Invariably, year after year, the majority of these brilliant students later see their grade drop several points in Selectividad compared to the average they had from the Baccalaureate. In the general phase ―the applicant can be examined if he wants to in other subjects to raise his grade and try to get as close as possible to 14― the grades between 9 and 10 drop sharply: 6.5% of the students of institute, 9% of private centers and 7.3% of subsidized ones.
This gap between the grades of the transcript and those of Selectividad especially benefits the private school when the mathematical formula of 60%-40% is applied. In the final entrance mark, 19% of the private students get an A+, 16.2% from the concerted one and 12.8% from the public one.
The public school starts with the disadvantage that nine out of 10 students from families without means enroll in its classrooms, but also its teachers are the only ones validated in some oppositions. The quality of education is at least the same if the Socioeconomic and Cultural Index (ISEC) is subtracted, which is measured by the educational level of the parents and their profession, by the number of books at home or domestic resources (own room, computer, internet access…).
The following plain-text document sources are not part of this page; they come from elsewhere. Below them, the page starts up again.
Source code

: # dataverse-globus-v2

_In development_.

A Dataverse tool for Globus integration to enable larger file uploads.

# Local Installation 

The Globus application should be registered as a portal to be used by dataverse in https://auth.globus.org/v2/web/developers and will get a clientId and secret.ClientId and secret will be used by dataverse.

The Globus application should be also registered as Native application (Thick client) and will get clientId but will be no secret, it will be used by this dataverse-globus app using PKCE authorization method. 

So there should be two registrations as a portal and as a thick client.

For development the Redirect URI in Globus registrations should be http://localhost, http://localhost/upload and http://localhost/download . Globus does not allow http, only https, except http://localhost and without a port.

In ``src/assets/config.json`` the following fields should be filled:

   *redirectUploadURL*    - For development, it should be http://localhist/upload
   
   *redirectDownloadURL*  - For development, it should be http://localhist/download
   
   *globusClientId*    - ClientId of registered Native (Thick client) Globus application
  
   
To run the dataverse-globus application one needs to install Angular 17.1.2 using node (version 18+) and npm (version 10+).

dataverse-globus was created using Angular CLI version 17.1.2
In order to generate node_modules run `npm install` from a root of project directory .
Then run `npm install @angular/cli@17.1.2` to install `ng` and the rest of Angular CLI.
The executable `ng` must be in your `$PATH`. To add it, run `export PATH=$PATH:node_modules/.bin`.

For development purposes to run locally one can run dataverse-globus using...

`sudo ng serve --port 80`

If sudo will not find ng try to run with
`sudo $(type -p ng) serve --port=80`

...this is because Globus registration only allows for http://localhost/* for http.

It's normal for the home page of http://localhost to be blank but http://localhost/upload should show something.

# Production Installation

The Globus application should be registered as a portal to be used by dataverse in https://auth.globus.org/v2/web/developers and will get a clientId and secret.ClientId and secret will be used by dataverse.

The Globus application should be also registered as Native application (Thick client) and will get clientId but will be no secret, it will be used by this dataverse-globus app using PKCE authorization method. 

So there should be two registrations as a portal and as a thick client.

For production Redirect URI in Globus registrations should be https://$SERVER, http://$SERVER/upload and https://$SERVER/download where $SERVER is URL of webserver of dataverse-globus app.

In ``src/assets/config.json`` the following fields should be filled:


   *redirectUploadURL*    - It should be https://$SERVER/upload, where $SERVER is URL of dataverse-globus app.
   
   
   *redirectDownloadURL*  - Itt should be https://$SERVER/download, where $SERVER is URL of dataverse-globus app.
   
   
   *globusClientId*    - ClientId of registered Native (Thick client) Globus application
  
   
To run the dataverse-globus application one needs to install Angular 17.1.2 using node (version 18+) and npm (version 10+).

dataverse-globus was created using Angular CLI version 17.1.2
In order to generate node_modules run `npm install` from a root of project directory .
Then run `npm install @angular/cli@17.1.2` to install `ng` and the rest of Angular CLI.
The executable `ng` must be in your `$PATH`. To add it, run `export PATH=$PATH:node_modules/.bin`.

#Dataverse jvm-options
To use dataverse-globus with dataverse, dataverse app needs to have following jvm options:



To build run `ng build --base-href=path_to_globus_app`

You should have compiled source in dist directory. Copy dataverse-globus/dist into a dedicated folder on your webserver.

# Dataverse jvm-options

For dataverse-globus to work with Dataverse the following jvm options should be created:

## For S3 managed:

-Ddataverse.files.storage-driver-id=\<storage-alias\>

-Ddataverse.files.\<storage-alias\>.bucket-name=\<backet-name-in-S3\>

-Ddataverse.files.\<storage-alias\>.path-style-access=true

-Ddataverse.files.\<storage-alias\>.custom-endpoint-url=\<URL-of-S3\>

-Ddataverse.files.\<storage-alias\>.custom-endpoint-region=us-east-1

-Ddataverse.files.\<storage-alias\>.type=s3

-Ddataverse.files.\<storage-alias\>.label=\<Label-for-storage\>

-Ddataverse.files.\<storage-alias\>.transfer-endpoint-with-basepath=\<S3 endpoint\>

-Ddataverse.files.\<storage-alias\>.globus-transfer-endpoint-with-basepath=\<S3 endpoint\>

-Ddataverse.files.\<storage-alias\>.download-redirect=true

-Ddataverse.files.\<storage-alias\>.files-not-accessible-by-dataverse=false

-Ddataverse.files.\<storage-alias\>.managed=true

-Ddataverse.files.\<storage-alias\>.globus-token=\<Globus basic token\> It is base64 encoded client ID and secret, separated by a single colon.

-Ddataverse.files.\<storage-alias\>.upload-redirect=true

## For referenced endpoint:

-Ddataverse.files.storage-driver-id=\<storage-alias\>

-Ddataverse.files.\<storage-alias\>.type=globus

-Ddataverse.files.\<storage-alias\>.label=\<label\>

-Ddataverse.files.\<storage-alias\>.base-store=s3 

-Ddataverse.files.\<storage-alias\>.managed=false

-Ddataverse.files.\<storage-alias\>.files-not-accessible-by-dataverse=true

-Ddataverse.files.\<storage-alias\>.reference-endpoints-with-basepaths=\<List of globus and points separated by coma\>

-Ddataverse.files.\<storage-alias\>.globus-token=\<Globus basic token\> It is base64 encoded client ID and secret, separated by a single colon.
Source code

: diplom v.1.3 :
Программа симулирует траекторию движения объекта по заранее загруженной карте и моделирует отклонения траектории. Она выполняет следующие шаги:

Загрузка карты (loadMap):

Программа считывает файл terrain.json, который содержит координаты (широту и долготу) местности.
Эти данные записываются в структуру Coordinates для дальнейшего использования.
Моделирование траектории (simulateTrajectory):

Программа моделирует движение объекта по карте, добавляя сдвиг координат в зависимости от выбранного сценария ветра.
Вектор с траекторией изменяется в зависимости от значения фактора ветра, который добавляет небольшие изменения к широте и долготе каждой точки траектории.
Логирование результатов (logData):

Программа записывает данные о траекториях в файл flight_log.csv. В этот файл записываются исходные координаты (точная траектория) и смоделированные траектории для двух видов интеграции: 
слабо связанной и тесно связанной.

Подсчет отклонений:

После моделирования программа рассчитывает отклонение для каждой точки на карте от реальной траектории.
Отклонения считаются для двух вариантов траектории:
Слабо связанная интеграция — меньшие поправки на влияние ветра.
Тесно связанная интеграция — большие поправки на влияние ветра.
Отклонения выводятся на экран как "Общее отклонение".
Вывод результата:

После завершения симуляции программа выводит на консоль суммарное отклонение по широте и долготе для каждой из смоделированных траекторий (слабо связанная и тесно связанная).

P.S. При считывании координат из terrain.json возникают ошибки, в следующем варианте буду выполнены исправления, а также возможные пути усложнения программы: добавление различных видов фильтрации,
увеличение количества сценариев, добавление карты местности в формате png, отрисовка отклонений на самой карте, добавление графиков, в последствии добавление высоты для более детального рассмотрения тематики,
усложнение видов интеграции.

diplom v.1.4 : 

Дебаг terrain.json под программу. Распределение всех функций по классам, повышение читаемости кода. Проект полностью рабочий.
In the PISA educational quality tests, the ISEC is subtracted and the differences by center ownership vanish.
A recent study by the Complutense University, based on the approvals of its 8,660 high school graduates enrolled in the first year of their career, has revealed that a student who graduated from an institute has 63% more chances of getting good grades than one who comes from a private center (subsidized or not). The authors point out three hypotheses: a higher quality of education, a better adaptation to the university (in the paying schools they are highly supervised) or that in the private one the grades are falsely inflated.
Until October 1999, the grade in the Baccalaureate record weighed 50% and the Selectividad another 50%, but Mariano Rajoy, then Minister of Education of the PP, announced that the grade placed in the centers would count more, 60%. This measure was highly contested by the universities. Saturnino de la Plaza, who was president of the rectors’ conference (CRUE), assured that these changes would “discredit” the test. He feared that the private one would inflate the note. In addition, the campuses unsuccessfully proposed that the Selectividad be approved with a 5, not a 4, since they considered that this would enhance the test.
Rajoy argued that more importance would be given to the record to prevent students “risking the work of many years in a test.” And he stressed that the reform included “that the organizing committee of each test monitor if there are significant differences between the results of the Baccalaureate and the test of a good number of students from a center and send them to the administrations so that they can make the results public.” possible cases”. The minister did not speak of sanctioning the centers and there is no evidence that the administrations pursue these practices, if they exist.
The sociologist and professor Jesús Rogero, an expert in educational inequalities at the Autonomous University of Madrid, is clear about it: “Selectivity is essential to guarantee minimum levels of equity in access to university. Without this proof, inequality would skyrocket.” But he agrees with Rajoy that “students risk their future in three days.” Rogero is concerned, however, about some points of inequality generated by the Selectivity: “Students with more resources tend to have better conditions to prepare for the test and, if necessary, to repeat it in future calls.”